= INPUT DATA =
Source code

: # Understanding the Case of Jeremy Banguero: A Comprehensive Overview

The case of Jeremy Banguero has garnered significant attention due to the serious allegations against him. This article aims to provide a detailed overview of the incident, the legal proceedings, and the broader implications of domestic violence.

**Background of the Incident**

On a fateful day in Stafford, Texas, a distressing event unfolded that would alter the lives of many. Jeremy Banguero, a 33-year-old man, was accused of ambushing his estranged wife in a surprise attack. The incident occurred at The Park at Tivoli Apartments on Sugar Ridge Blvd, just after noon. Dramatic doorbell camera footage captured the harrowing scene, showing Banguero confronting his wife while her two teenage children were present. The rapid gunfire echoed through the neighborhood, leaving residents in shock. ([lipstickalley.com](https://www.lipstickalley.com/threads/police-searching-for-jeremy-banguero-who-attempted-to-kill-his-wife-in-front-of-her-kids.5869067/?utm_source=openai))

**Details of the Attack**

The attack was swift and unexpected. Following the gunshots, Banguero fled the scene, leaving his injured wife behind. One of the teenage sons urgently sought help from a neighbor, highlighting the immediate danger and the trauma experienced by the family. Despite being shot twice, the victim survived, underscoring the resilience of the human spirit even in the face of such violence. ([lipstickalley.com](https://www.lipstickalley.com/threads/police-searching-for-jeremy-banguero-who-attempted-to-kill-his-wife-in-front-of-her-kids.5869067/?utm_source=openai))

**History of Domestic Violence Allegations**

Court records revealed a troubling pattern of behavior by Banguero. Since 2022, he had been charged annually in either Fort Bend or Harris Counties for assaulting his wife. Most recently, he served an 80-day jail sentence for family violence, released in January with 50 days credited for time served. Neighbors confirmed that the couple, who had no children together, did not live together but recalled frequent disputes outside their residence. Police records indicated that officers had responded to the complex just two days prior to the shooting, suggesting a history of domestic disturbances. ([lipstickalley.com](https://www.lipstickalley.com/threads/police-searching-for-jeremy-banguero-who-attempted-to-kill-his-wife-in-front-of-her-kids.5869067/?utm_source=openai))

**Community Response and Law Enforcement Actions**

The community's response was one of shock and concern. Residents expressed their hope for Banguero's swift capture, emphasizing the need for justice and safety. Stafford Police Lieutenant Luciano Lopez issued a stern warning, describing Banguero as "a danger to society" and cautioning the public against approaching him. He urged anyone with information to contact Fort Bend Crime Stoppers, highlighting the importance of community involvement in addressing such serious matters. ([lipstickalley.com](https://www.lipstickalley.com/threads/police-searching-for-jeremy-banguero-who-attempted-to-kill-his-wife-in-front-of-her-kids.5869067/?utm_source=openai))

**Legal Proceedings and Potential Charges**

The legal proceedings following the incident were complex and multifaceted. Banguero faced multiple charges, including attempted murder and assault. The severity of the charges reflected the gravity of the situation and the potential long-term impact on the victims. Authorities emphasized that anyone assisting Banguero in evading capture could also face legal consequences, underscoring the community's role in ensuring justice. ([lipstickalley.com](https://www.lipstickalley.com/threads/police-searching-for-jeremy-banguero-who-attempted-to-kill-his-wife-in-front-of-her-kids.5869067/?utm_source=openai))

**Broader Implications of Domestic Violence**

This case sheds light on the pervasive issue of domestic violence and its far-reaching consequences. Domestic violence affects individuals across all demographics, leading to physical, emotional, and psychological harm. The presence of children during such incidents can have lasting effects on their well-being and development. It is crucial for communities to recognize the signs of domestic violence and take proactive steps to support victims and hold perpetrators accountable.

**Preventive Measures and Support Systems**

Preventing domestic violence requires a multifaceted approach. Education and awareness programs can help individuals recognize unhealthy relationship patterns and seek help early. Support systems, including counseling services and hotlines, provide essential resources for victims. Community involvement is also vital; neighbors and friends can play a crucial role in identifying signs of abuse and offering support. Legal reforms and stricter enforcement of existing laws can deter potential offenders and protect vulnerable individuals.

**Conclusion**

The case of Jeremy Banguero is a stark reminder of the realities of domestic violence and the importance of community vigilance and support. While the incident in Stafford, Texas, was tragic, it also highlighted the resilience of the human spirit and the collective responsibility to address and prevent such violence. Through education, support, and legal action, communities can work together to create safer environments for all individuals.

= EXERCISE INSTRUCTIONS =
In the entries above, the lines between the one holding "A Comprehensive Overview" and the one holding "of the Incident**", inclusive, are to be printed exactly as written, and those alone.

= SOLUTION TO THE EXERCISE =
: # Understanding the Case of Jeremy Banguero: A Comprehensive Overview

The case of Jeremy Banguero has garnered significant attention due to the serious allegations against him. This article aims to provide a detailed overview of the incident, the legal proceedings, and the broader implications of domestic violence.

**Background of the Incident**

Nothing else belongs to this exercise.